Mais, c’est la suite de cette déclaration qui est plus particulièrement
intéressante. Madame Merkel, parfaitement consciente de ce que les pays de la
zone Euro renâclent devant de nouveaux abandons de souveraineté, proposent alors
des « contrats » entre ces derniers et l’Allemagne. Dans les faits, cela
aboutirait à construire, à côté des institutions européennes un autre système
institutionnel ou, le contrat valant loi pour les Allemands, les différents pays
seraient liés à l’Allemagne de manière contraignante. On voit bien l’intérêt
d’une telle formule. Madame Merkel ne se berce d’aucune illusion sur un
quelconque « peuple européen ». Elle sait très bien ce qu’en pense la cour
constitutionnelle de Karlsruhe qui, à ce sujet, a été très clair dans son arrêt
du 30 juin 2009[4]. Il est important de comprendre que, pour la cour de
Karlsruhe, l’UE reste une organisation internationale dont l’ordre est dérivé,
car les Etats demeurent les maîtres des traités[5]. De
ce point de vue, il est clair que l’Allemagne ne partage pas, et ne partagera
pas dans un avenir proche, les fumeuses vues sur un « fédéralisme » européen.

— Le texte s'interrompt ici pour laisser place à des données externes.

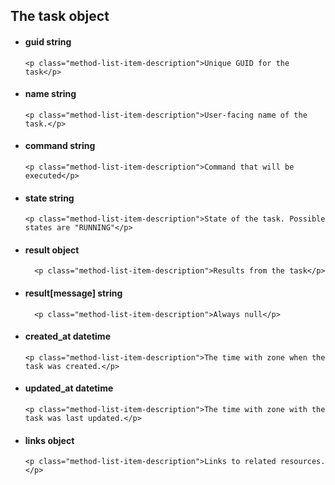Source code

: <div class='no-margin'></div>

## The task object

<ul class="method-list-group">
  <li class="method-list-item">
    <h4 class="method-list-item-label">
      guid
      <span class="method-list-item-type">string</span>
    </h4>

    <p class="method-list-item-description">Unique GUID for the task</p>
  </li>
  <li class="method-list-item">
    <h4 class="method-list-item-label">
      name
      <span class="method-list-item-type">string</span>
    </h4>

    <p class="method-list-item-description">User-facing name of the task.</p>
  </li>
  <li class="method-list-item">
    <h4 class="method-list-item-label">
      command
      <span class="method-list-item-type">string</span>
    </h4>

    <p class="method-list-item-description">Command that will be executed</p>
  </li>
  <li class="method-list-item">
    <h4 class="method-list-item-label">
      state
      <span class="method-list-item-type">string</span>
    </h4>

    <p class="method-list-item-description">State of the task. Possible states are "RUNNING"</p>
  </li>
  <li class="method-list-item">
      <h4 class="method-list-item-label">
        result
        <span class="method-list-item-type">object</span>
      </h4>

      <p class="method-list-item-description">Results from the task</p>
  </li>
  <li class="method-list-item">
      <h4 class="method-list-item-label">
        result[message]
        <span class="method-list-item-type">string</span>
      </h4>

      <p class="method-list-item-description">Always null</p>
  </li>
  <li class="method-list-item">
    <h4 class="method-list-item-label">
      created_at
      <span class="method-list-item-type">datetime</span>
    </h4>

    <p class="method-list-item-description">The time with zone when the task was created.</p>
  </li>
  <li class="method-list-item">
    <h4 class="method-list-item-label">
      updated_at
      <span class="method-list-item-type">datetime</span>
    </h4>

    <p class="method-list-item-description">The time with zone with the task was last updated.</p>
  </li>
  <li class="method-list-item">
    <h4 class="method-list-item-label">
      links
      <span class="method-list-item-type">object</span>
    </h4>

    <p class="method-list-item-description">Links to related resources.</p>
  </li>
</ul>

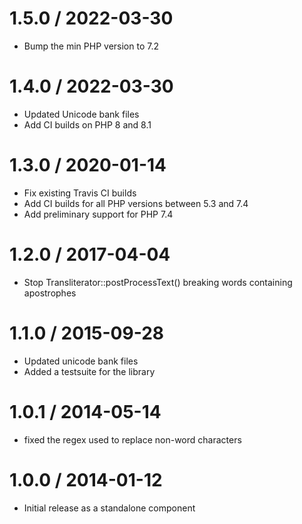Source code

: # 1.5.0 / 2022-03-30

- Bump the min PHP version to 7.2 

# 1.4.0 / 2022-03-30

- Updated Unicode bank files
- Add CI builds on PHP 8 and 8.1

# 1.3.0 / 2020-01-14

-   Fix existing Travis CI builds
-   Add CI builds for all PHP versions between 5.3 and 7.4 
-   Add preliminary support for PHP 7.4 

# 1.2.0 / 2017-04-04

-   Stop Transliterator::postProcessText() breaking words containing apostrophes

# 1.1.0 / 2015-09-28

-   Updated unicode bank files
-   Added a testsuite for the library

# 1.0.1 / 2014-05-14

-   fixed the regex used to replace non-word characters

# 1.0.0 / 2014-01-12

-   Initial release as a standalone component
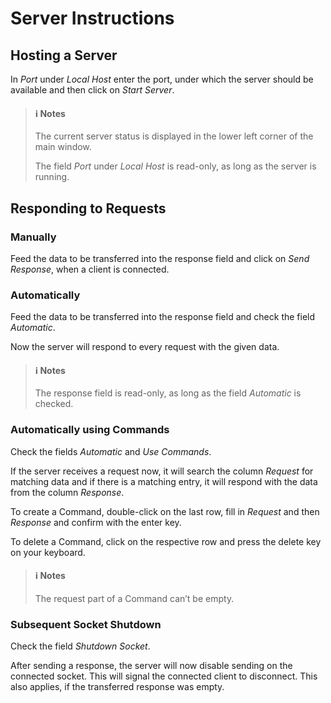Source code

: # Server Instructions

## Hosting a Server

In *Port* under *Local Host* enter the port, under which the server should be available and then click on *Start Server*.

>#### :information_source: Notes
>
>The current server status is displayed in the lower left corner of the main window.
>
>The field *Port* under *Local Host* is read-only, as long as the server is running.

## Responding to Requests

### Manually

Feed the data to be transferred into the response field and click on *Send Response*, when a client is connected.

### Automatically

Feed the data to be transferred into the response field and check the field *Automatic*.

Now the server will respond to every request with the given data.

>#### :information_source: Notes
>
>The response field is read-only, as long as the field *Automatic* is checked.

### Automatically using Commands

Check the fields *Automatic* and *Use Commands*.

If the server receives a request now, it will search the column *Request* for matching data and if there is a matching entry, it will respond with the data from the column *Response*.

To create a Command, double-click on the last row, fill in *Request* and then *Response* and confirm with the enter key.

To delete a Command, click on the respective row and press the delete key on your keyboard.

>#### :information_source: Notes
>
>The request part of a Command can’t be empty.

### Subsequent Socket Shutdown

Check the field *Shutdown Socket*.

After sending a response, the server will now disable sending on the connected socket. This will signal the connected client to disconnect. This also applies, if the transferred response was empty.
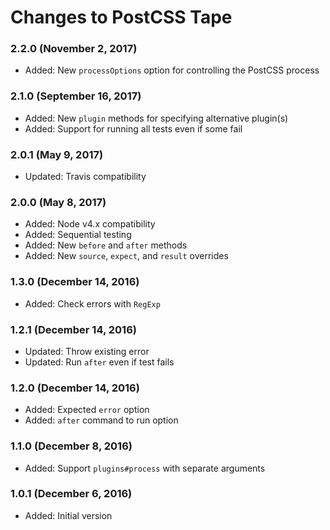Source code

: # Changes to PostCSS Tape

### 2.2.0 (November 2, 2017)

- Added: New `processOptions` option for controlling the PostCSS process

### 2.1.0 (September 16, 2017)

- Added: New `plugin` methods for specifying alternative plugin(s)
- Added: Support for running all tests even if some fail

### 2.0.1 (May 9, 2017)

- Updated: Travis compatibility

### 2.0.0 (May 8, 2017)

- Added: Node v4.x compatibility
- Added: Sequential testing
- Added: New `before` and `after` methods
- Added: New `source`, `expect`, and `result` overrides

### 1.3.0 (December 14, 2016)

- Added: Check errors with `RegExp`

### 1.2.1 (December 14, 2016)

- Updated: Throw existing error
- Updated: Run `after` even if test fails

### 1.2.0 (December 14, 2016)

- Added: Expected `error` option
- Added: `after` command to run option

### 1.1.0 (December 8, 2016)

- Added: Support `plugins#process` with separate arguments

### 1.0.1 (December 6, 2016)

- Added: Initial version
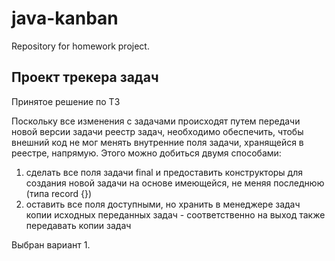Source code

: # java-kanban
Repository for homework project.

## Проект трекера задач ##


Принятое решение по ТЗ

Поскольку все изменения с задачами происходят путем передачи новой версии задачи реестр задач, необходимо обеспечить, чтобы внешний код не мог менять внутренние поля задачи, хранящейся в реестре, напрямую.
Этого можно добиться двумя способами:
1. сделать все поля задачи final и предоставить конструкторы для создания новой задачи на основе имеющейся, не меняя последнюю (типа record {})
2. оставить все поля доступными, но хранить в менеджере задач копии исходных переданных задач - соответственно на выход также передавать копии задач

Выбран вариант 1.

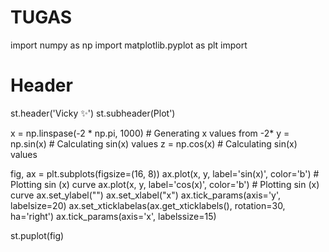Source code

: # TUGAS
import numpy as np
import matplotlib.pyplot as plt
import

# Header
st.header('Vicky :sparkles:')
st.subheader(Plot')

x = np.linspase(-2 * np.pi, 1000) # Generating x values from -2*
y = np.sin(x) # Calculating sin(x) values
z = np.cos(x) # Calculating sin(x) values

fig, ax = plt.subplots(figsize=(16, 8))
ax.plot(x, y, label='sin(x)', color='b') # Plotting sin (x) curve
ax.plot(x, y, label='cos(x)', color='b') # Plotting sin (x) curve
ax.set_ylabel("")
ax.set_xlabel("x")
ax.tick_params(axis='y', labelsize=20)
ax.set_xticklabelas(ax.get_xticklabels(), rotation=30, ha='right')
ax.tick_params(axis='x', labelssize=15)

st.puplot(fig)
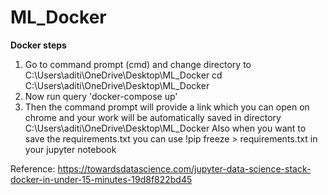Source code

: # ML_Docker

**Docker steps**
1. Go to command prompt (cmd) and change directory to C:\Users\aditi\OneDrive\Desktop\ML_Docker
	cd C:\Users\aditi\OneDrive\Desktop\ML_Docker  
2. Now run query 'docker-compose up'  
3. Then the command prompt will provide a link which you can open on chrome and your work will be automatically saved in directory C:\Users\aditi\OneDrive\Desktop\ML_Docker
Also when you want to save the requirements.txt you can use !pip freeze > requirements.txt in your jupyter notebook

Reference: https://towardsdatascience.com/jupyter-data-science-stack-docker-in-under-15-minutes-19d8f822bd45
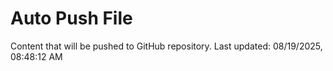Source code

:# Auto Push File

Content that will be pushed to GitHub repository.
Last updated: 08/19/2025, 08:48:12 AM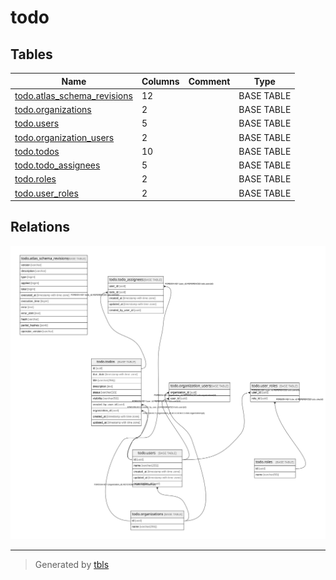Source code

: # todo

## Tables

| Name | Columns | Comment | Type |
| ---- | ------- | ------- | ---- |
| [todo.atlas_schema_revisions](todo.atlas_schema_revisions.md) | 12 |  | BASE TABLE |
| [todo.organizations](todo.organizations.md) | 2 |  | BASE TABLE |
| [todo.users](todo.users.md) | 5 |  | BASE TABLE |
| [todo.organization_users](todo.organization_users.md) | 2 |  | BASE TABLE |
| [todo.todos](todo.todos.md) | 10 |  | BASE TABLE |
| [todo.todo_assignees](todo.todo_assignees.md) | 5 |  | BASE TABLE |
| [todo.roles](todo.roles.md) | 2 |  | BASE TABLE |
| [todo.user_roles](todo.user_roles.md) | 2 |  | BASE TABLE |

## Relations

![er](schema.svg)

---

> Generated by [tbls](https://github.com/k1LoW/tbls)
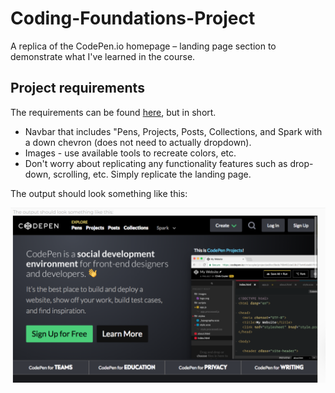 # Coding-Foundations-Project

A replica of the CodePen.io homepage – landing page section to demonstrate what I've learned in the course.

## Project requirements

The requirements can be found [here](https://devcamp.com/trails/digital-foundations/campsites/298/guides/digital-and-coding-literacy-capstone-project), but in short.

- Navbar that includes "Pens, Projects, Posts, Collections, and Spark with a down chevron (does not need to actually dropdown).
- Images - use available tools to recreate colors, etc.
- Don't worry about replicating any functionality features such as drop-down, scrolling, etc. Simply replicate the landing page.

The output should look something like this:


![CodePen landing page](./images/Screenshot%202023-11-10%20105145.png)
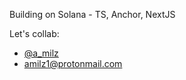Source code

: Building on Solana - TS, Anchor, NextJS

Let's collab:
- [@a_milz](https://twitter.com/a_milz)
- <amilz1@protonmail.com>

<!---
amilz/amilz is a ✨ special ✨ repository because its `README.md` (this file) appears on your GitHub profile.
You can click the Preview link to take a look at your changes.
--->
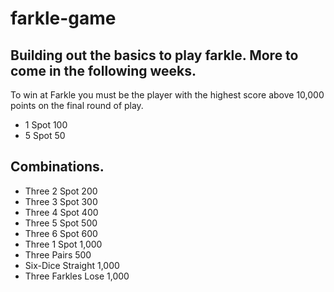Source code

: # farkle-game
## Building out the basics to play farkle. More to come in the following weeks.

To win at Farkle you must be the player with the highest score above 10,000 points on the final round of play.

* 1 Spot 100
* 5 Spot 50

## Combinations.

* Three 2 Spot 200
* Three 3 Spot 300
* Three 4 Spot 400
* Three 5 Spot 500
* Three 6 Spot 600
* Three 1 Spot 1,000
* Three Pairs 500
* Six-Dice Straight 1,000
* Three Farkles Lose 1,000
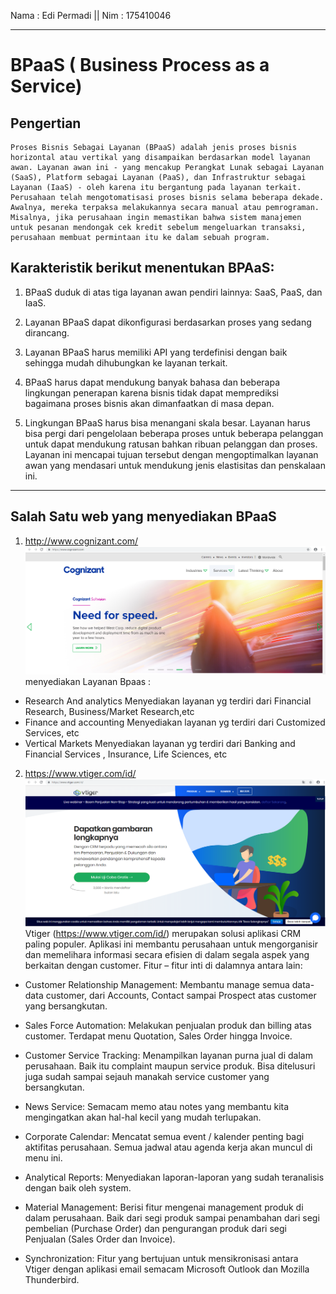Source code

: Nama : Edi Permadi
|| Nim  : 175410046
***

# BPaaS ( Business Process as a Service)

## Pengertian  
    Proses Bisnis Sebagai Layanan (BPaaS) adalah jenis proses bisnis horizontal atau vertikal yang disampaikan berdasarkan model layanan awan. Layanan awan ini - yang mencakup Perangkat Lunak sebagai Layanan (SaaS), Platform sebagai Layanan (PaaS), dan Infrastruktur sebagai Layanan (IaaS) - oleh karena itu bergantung pada layanan terkait.
    Perusahaan telah mengotomatisasi proses bisnis selama beberapa dekade. Awalnya, mereka terpaksa melakukannya secara manual atau pemrograman. Misalnya, jika perusahaan ingin memastikan bahwa sistem manajemen untuk pesanan mendongak cek kredit sebelum mengeluarkan transaksi, perusahaan membuat permintaan itu ke dalam sebuah program.

## Karakteristik berikut menentukan BPAaS:

1. BPaaS duduk di atas tiga layanan awan pendiri lainnya: SaaS, PaaS, dan IaaS.

2. Layanan BPaaS dapat dikonfigurasi berdasarkan proses yang sedang dirancang.

3. Layanan BPaaS harus memiliki API yang terdefinisi dengan baik sehingga mudah dihubungkan ke layanan terkait.

4. BPaaS harus dapat mendukung banyak bahasa dan beberapa lingkungan penerapan karena bisnis tidak dapat memprediksi bagaimana proses bisnis akan dimanfaatkan di masa depan.

5. Lingkungan BPaaS harus bisa menangani skala besar. Layanan harus bisa pergi dari pengelolaan beberapa proses untuk beberapa pelanggan untuk dapat mendukung ratusan bahkan ribuan pelanggan dan proses. Layanan ini mencapai tujuan tersebut dengan mengoptimalkan layanan awan yang mendasari untuk mendukung jenis elastisitas dan penskalaan ini.

***
## Salah Satu web yang menyediakan BPaaS  
1. http://www.cognizant.com/
    ![alt text](1.png)
menyediakan Layanan Bpaas :
- Research And analytics
  Menyediakan layanan yg terdiri dari  Financial Research, Business/Market Research,etc 
- Finance and accounting
  Menyediakan layanan yg terdiri dari Customized Services, etc
- Vertical Markets 
   Menyediakan layanan yg terdiri dari Banking and Financial Services , Insurance, Life Sciences, etc



2. https://www.vtiger.com/id/
   ![alt text](2.png)
Vtiger (https://www.vtiger.com/id/) merupakan solusi aplikasi CRM  paling populer. Aplikasi ini  membantu perusahaan untuk mengorganisir dan memelihara informasi secara efisien di dalam segala aspek yang berkaitan dengan customer. Fitur – fitur inti di dalamnya antara lain:

-  Customer Relationship Management: Membantu manage semua data-data customer, dari Accounts, Contact sampai Prospect atas customer yang bersangkutan.

- Sales Force Automation: Melakukan penjualan produk dan billing atas customer. Terdapat menu Quotation, Sales Order hingga Invoice.

-  Customer Service Tracking: Menampilkan layanan purna jual di dalam perusahaan. Baik itu complaint maupun service produk. Bisa ditelusuri juga sudah sampai sejauh manakah service customer yang bersangkutan.

-  News Service: Semacam memo atau notes yang membantu kita mengingatkan akan hal-hal kecil yang mudah terlupakan.

-  Corporate Calendar: Mencatat semua event / kalender penting bagi aktifitas perusahaan. Semua jadwal atau agenda kerja akan muncul di menu ini.

-  Analytical Reports: Menyediakan laporan-laporan yang sudah teranalisis dengan baik oleh system.

-  Material Management: Berisi fitur mengenai management produk di dalam perusahaan. Baik dari segi produk sampai penambahan dari segi pembelian (Purchase Order) dan pengurangan produk dari segi Penjualan (Sales Order dan Invoice).

-  Synchronization: Fitur yang bertujuan untuk mensikronisasi antara Vtiger dengan aplikasi email semacam Microsoft Outlook dan Mozilla Thunderbird.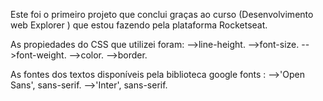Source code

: Este foi o primeiro projeto que conclui graças ao curso (Desenvolvimento web Explorer ) que estou fazendo pela plataforma Rocketseat.

As propiedades do CSS que utilizei foram:
-->line-height.
-->font-size.
-->font-weight.
-->color.
-->border.

As fontes dos textos disponíveis pela biblioteca google fonts :
-->'Open Sans', sans-serif. 
-->'Inter', sans-serif.
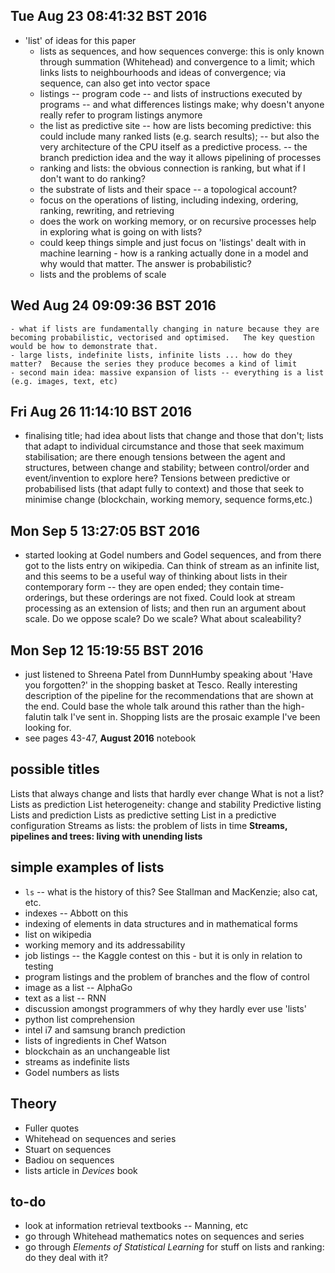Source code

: 


## Tue Aug 23 08:41:32 BST 2016

- 'list' of ideas for this paper
    - lists as sequences, and how sequences converge: this is only known through summation (Whitehead) and convergence to a limit; which links lists to neighbourhoods and ideas of convergence; via sequence, can also get into vector space
    - listings -- program code -- and lists of instructions executed by programs  -- and what differences listings make; why doesn't anyone really refer to program listings anymore
    - the list as predictive site -- how are lists becoming predictive: this could include many ranked lists (e.g. search results); -- but also the very architecture of the CPU itself as a predictive process.  -- the branch prediction idea and the way it allows pipelining of processes
    - ranking and lists: the obvious connection is ranking, but what if I don't want to do ranking? 
    - the substrate of lists and their space -- a topological account?
    - focus on the operations of listing, including indexing, ordering, ranking, rewriting, and retrieving
    - does the work on working memory, or on recursive processes help in exploring what is going on with lists?
    - could keep things simple and just focus on 'listings' dealt with in machine learning - how is a ranking actually done in  a model and why would that matter. The answer is probabilistic?  
    - lists and the problems of scale 


## Wed Aug 24 09:09:36 BST 2016


    - what if lists are fundamentally changing in nature because they are becoming probabilistic, vectorised and optimised.   The key question would be how to demonstrate that. 
    - large lists, indefinite lists, infinite lists ... how do they matter?  Because the series they produce becomes a kind of limit
    - second main idea: massive expansion of lists -- everything is a list (e.g. images, text, etc)



## Fri Aug 26 11:14:10 BST 2016

 - finalising title; had idea about lists that change and those that don't; lists that adapt to individual circumstance and those that seek maximum stabilisation; are there enough tensions between the agent and structures, between change and stability; between control/order and event/invention to explore here? Tensions between predictive or probabilised lists (that adapt fully to context) and those that seek to minimise change (blockchain, working memory, sequence forms,etc.) 


## Mon Sep  5 13:27:05 BST 2016

- started looking at Godel numbers and Godel sequences, and from there got to the lists entry on wikipedia. Can think of stream as an infinite list, and this seems to be a useful way of thinking about lists in their contemporary form -- they are open ended; they contain time-orderings, but these orderings are not fixed. Could look at stream processing as an extension of lists; and then run an argument about scale. Do we oppose scale? Do we scale? What about scaleability? 


## Mon Sep 12 15:19:55 BST 2016

- just listened to Shreena Patel from DunnHumby speaking about 'Have you forgotten?' in the shopping basket at Tesco. Really interesting description of the pipeline for the recommendations that are shown at the end. Could base the whole talk around this rather than the high-falutin talk I've sent in. Shopping lists are the prosaic example I've been looking for. 
- see pages  43-47, **August 2016** notebook 


## possible titles

Lists that always change and lists that hardly ever change
What is not a list?
Lists as prediction
List heterogeneity: change and stability
Predictive listing
Lists and prediction
Lists as predictive setting
List in a predictive configuration
Streams as lists: the problem of lists in time
**Streams, pipelines and trees: living with unending lists**

## simple examples of lists
- `ls` -- what is the history of this? See Stallman and MacKenzie; also cat, etc. 
- indexes -- Abbott on this
- indexing of elements in data structures and in mathematical forms
- list on wikipedia
- working memory and its addressability
- job listings -- the Kaggle contest on this - but it is only in relation to testing 
- program listings and the problem of branches and the flow of control
- image as a list -- AlphaGo
- text as a list -- RNN
- discussion amongst programmers of why they hardly ever use 'lists'
- python list comprehension
- intel i7 and samsung branch prediction
- lists of ingredients in Chef Watson
- blockchain as an unchangeable list
- streams as indefinite lists
- Godel numbers as lists



## Theory
- Fuller quotes
- Whitehead on sequences and series
- Stuart on sequences
- Badiou on sequences
- lists article in _Devices_ book

## to-do

- look at information retrieval textbooks -- Manning, etc
- go through Whitehead mathematics notes on sequences and series
- go through _Elements of Statistical Learning_ for stuff on lists and ranking: do they deal with it? 


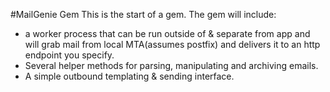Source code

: #MailGenie Gem
This is the start of a gem.  The gem will include:

* a worker process that can be run outside of & separate from app and will grab mail from local MTA(assumes postfix) and delivers it to an http endpoint you specify.
* Several helper methods for parsing, manipulating and archiving emails.
* A simple outbound templating & sending interface.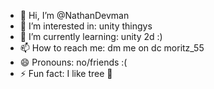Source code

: - 👋 Hi, I’m @NathanDevman
- 👀 I’m interested in: unity thingys
- 🌱 I’m currently learning: unity 2d :)
- 📫 How to reach me: dm me on dc moritz_55
- 😄 Pronouns: no/friends :(
- ⚡ Fun fact: I like tree 🌳

<!---
NathanDevman/NathanDevman is a ✨ special ✨ repository because its `README.md` (this file) appears on your GitHub profile.
You can click the Preview link to take a look at your changes.
--->
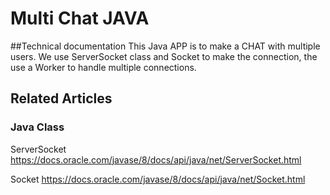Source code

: # Multi Chat JAVA



##Technical documentation
This Java APP is to make a CHAT with multiple users.
We use ServerSocket class and Socket to make the connection, the use a Worker to handle multiple connections.

##




## Related Articles


### Java Class

ServerSocket
https://docs.oracle.com/javase/8/docs/api/java/net/ServerSocket.html

Socket
https://docs.oracle.com/javase/8/docs/api/java/net/Socket.html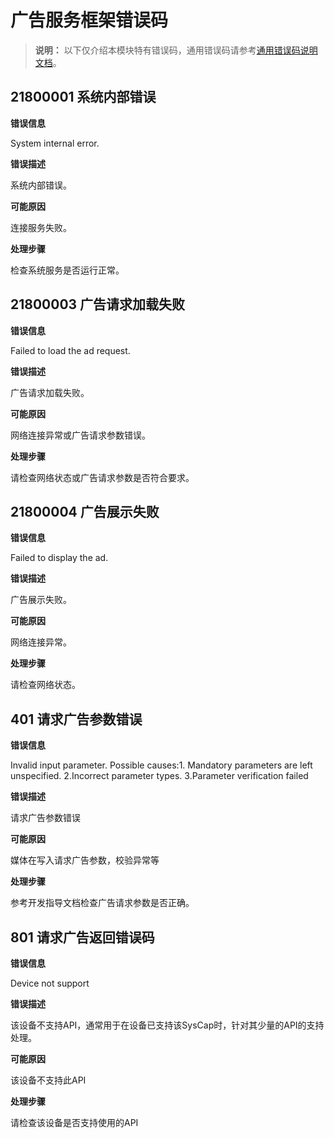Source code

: # 广告服务框架错误码


> **说明：**
> 以下仅介绍本模块特有错误码，通用错误码请参考[通用错误码说明文档](../errorcode-universal.md)。


## 21800001 系统内部错误

**错误信息**

System internal error.

**错误描述**

系统内部错误。

**可能原因**

连接服务失败。

**处理步骤**

检查系统服务是否运行正常。


## 21800003 广告请求加载失败

**错误信息**

Failed to load the ad request.

**错误描述**

广告请求加载失败。

**可能原因**

网络连接异常或广告请求参数错误。

**处理步骤**

请检查网络状态或广告请求参数是否符合要求。


## 21800004 广告展示失败

**错误信息**

Failed to display the ad.

**错误描述**

广告展示失败。

**可能原因**

网络连接异常。

**处理步骤**

请检查网络状态。


## 401 请求广告参数错误

**错误信息**

Invalid input parameter. Possible causes:1. Mandatory parameters are left unspecified.
2.Incorrect parameter types. 3.Parameter verification failed

**错误描述**

请求广告参数错误

**可能原因**

媒体在写入请求广告参数，校验异常等

**处理步骤**

参考开发指导文档检查广告请求参数是否正确。


## 801 请求广告返回错误码

**错误信息**

Device not support

**错误描述**

该设备不支持API，通常用于在设备已支持该SysCap时，针对其少量的API的支持处理。

**可能原因**

该设备不支持此API

**处理步骤**

请检查该设备是否支持使用的API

Pour les dirigeants allemands, faute de « peuple » européen, ce qui est logique
au vue de la conception germanique de ce qu’est un « peuple », il ne peut y
avoir d’État supra-national. Par contre, l’Union Européenne et la zone Euro
peuvent exercer un pouvoir dérivé. Mais, de ce point de vue, l’Allemagne le peut
tout aussi bien. Et c’est là le sens des « contrats » proposés par Madame Merkel
à ses partenaires. En échange d’une garantie de souveraineté, car vous aurez
« librement » accepté ces « contrats », engagez-vous à respecter certaines
règles contraignantes dans une structure de contrats vous liant à
l’Allemagne.
La question de l’Union bancaire, saluée récemment à grand son de trompe,
confirme cette démarche. À l’automne 2012, les pays du sud de la zone Euro
avaient, de concert avec la France, arrachés le principe d’une « Union
bancaire » qui devait être à la fois une mécanisme de surveillance et de
régulation des banques de la Zone Euro, mais aussi un mécanisme assurant une
gestion concertée des crises bancaires. À peine l’encre de cet accord était-elle
sèche que l’Allemagne a tout fait pour le vider de toute substance. Et, bien
entendu, elle est arrivée à ses fins. L’accord qui a été signé dans la nuit du
18 au 19 décembre 2013, et qui a été salué par certains comme « un pas décisif
pour l’Euro »[6], n’a strictement rien réglé[7]. Le
mécanisme de supervision ne concerne que 128 banques sur les 6000 que l’on
compte dans la zone Euro. Quand au fond de résolution des crises, il n’atteindra
son montant de 60 milliards, somme par ailleurs ridiculement faible,
qu’en…2026 !
Que conclure de tout cela ?
Tout d’abord, il est vain de continuer à mettre un quelconque espoir dans une
Europe « réellement » fédérale, et il est profondément trompeur de continuer à
présenter cette possibilité comme une alternative à l’UE telle qu’elle
fonctionne aujourd’hui. Ce discours est profondément mensonger, et il ne peut
que contribuer à nous enfoncer aujourd’hui un peu plus dans le malheur. Il n’y
aura pas d’Europe fédérale parce qu’en réalité personne ne la veut réellement et
personne n’est disposé à la faire. Opposer ainsi une « perspective fédérale »,
qui est parfaitement hypothétique et dont pour tout dire la probabilité de
réalisation est moindre que celle d’un débarquement des martiens, à la situation
actuelle n’a plus aucun sens, si ce n’est de tromper le chaland et de lui faire
prendre des vessies pour des lanternes ! Le rêve fédéraliste s’est révélé être
un cauchemar. Il convient donc de se réveiller.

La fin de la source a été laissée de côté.